**Task**
Nothing but the records themselves, exactly as written, should appear in the reply; leave out the pictures.

**Records supplied**

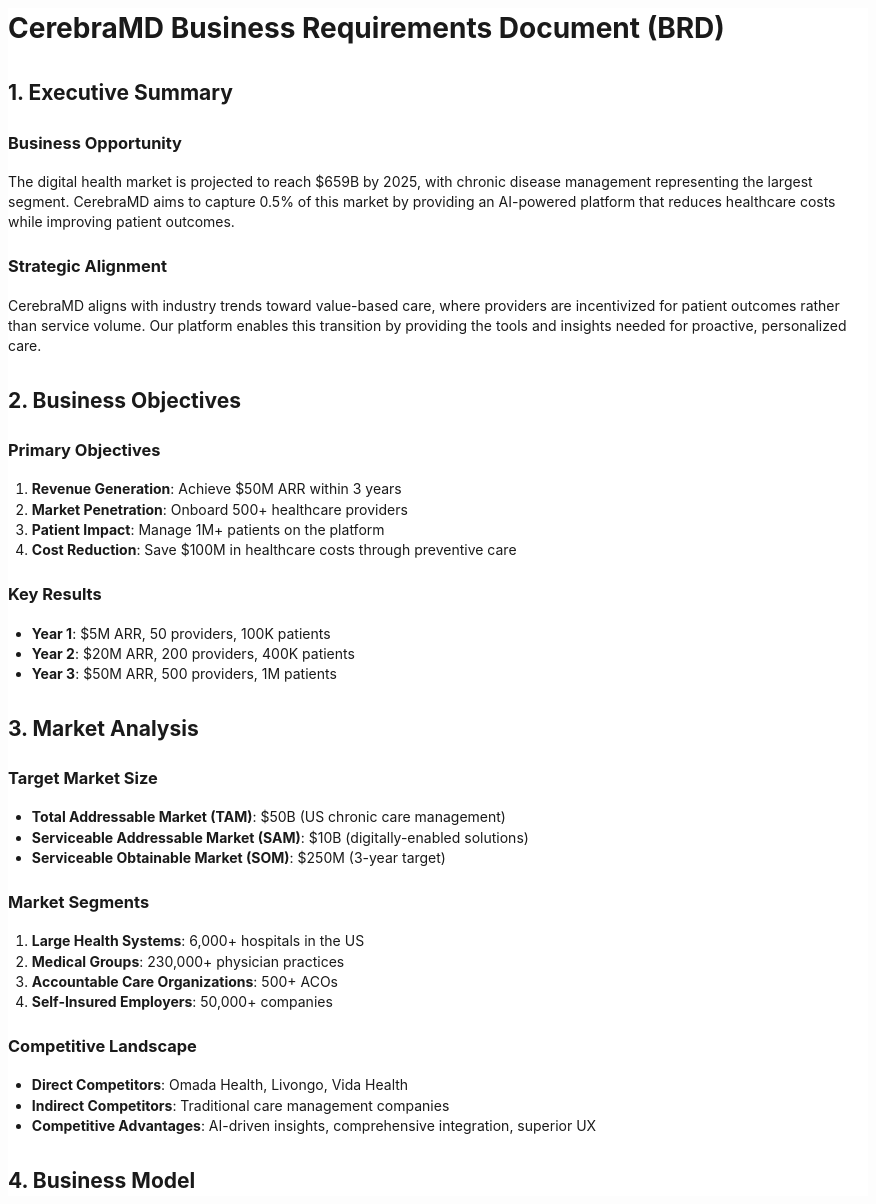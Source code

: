# CerebraMD Business Requirements Document (BRD)

## 1. Executive Summary

### Business Opportunity
The digital health market is projected to reach $659B by 2025, with chronic disease management representing the largest segment. CerebraMD aims to capture 0.5% of this market by providing an AI-powered platform that reduces healthcare costs while improving patient outcomes.

### Strategic Alignment
CerebraMD aligns with industry trends toward value-based care, where providers are incentivized for patient outcomes rather than service volume. Our platform enables this transition by providing the tools and insights needed for proactive, personalized care.

## 2. Business Objectives

### Primary Objectives
1. **Revenue Generation**: Achieve $50M ARR within 3 years
2. **Market Penetration**: Onboard 500+ healthcare providers
3. **Patient Impact**: Manage 1M+ patients on the platform
4. **Cost Reduction**: Save $100M in healthcare costs through preventive care

### Key Results
- **Year 1**: $5M ARR, 50 providers, 100K patients
- **Year 2**: $20M ARR, 200 providers, 400K patients
- **Year 3**: $50M ARR, 500 providers, 1M patients

## 3. Market Analysis

### Target Market Size
- **Total Addressable Market (TAM)**: $50B (US chronic care management)
- **Serviceable Addressable Market (SAM)**: $10B (digitally-enabled solutions)
- **Serviceable Obtainable Market (SOM)**: $250M (3-year target)

### Market Segments
1. **Large Health Systems**: 6,000+ hospitals in the US
2. **Medical Groups**: 230,000+ physician practices
3. **Accountable Care Organizations**: 500+ ACOs
4. **Self-Insured Employers**: 50,000+ companies

### Competitive Landscape
- **Direct Competitors**: Omada Health, Livongo, Vida Health
- **Indirect Competitors**: Traditional care management companies
- **Competitive Advantages**: AI-driven insights, comprehensive integration, superior UX

## 4. Business Model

**Result below**
Source code

:# CerebraMD Business Requirements Document (BRD)

## 1. Executive Summary

### Business Opportunity
The digital health market is projected to reach $659B by 2025, with chronic disease management representing the largest segment. CerebraMD aims to capture 0.5% of this market by providing an AI-powered platform that reduces healthcare costs while improving patient outcomes.

### Strategic Alignment
CerebraMD aligns with industry trends toward value-based care, where providers are incentivized for patient outcomes rather than service volume. Our platform enables this transition by providing the tools and insights needed for proactive, personalized care.

## 2. Business Objectives

### Primary Objectives
1. **Revenue Generation**: Achieve $50M ARR within 3 years
2. **Market Penetration**: Onboard 500+ healthcare providers
3. **Patient Impact**: Manage 1M+ patients on the platform
4. **Cost Reduction**: Save $100M in healthcare costs through preventive care

### Key Results
- **Year 1**: $5M ARR, 50 providers, 100K patients
- **Year 2**: $20M ARR, 200 providers, 400K patients
- **Year 3**: $50M ARR, 500 providers, 1M patients

## 3. Market Analysis

### Target Market Size
- **Total Addressable Market (TAM)**: $50B (US chronic care management)
- **Serviceable Addressable Market (SAM)**: $10B (digitally-enabled solutions)
- **Serviceable Obtainable Market (SOM)**: $250M (3-year target)

### Market Segments
1. **Large Health Systems**: 6,000+ hospitals in the US
2. **Medical Groups**: 230,000+ physician practices
3. **Accountable Care Organizations**: 500+ ACOs
4. **Self-Insured Employers**: 50,000+ companies

### Competitive Landscape
- **Direct Competitors**: Omada Health, Livongo, Vida Health
- **Indirect Competitors**: Traditional care management companies
- **Competitive Advantages**: AI-driven insights, comprehensive integration, superior UX

## 4. Business Model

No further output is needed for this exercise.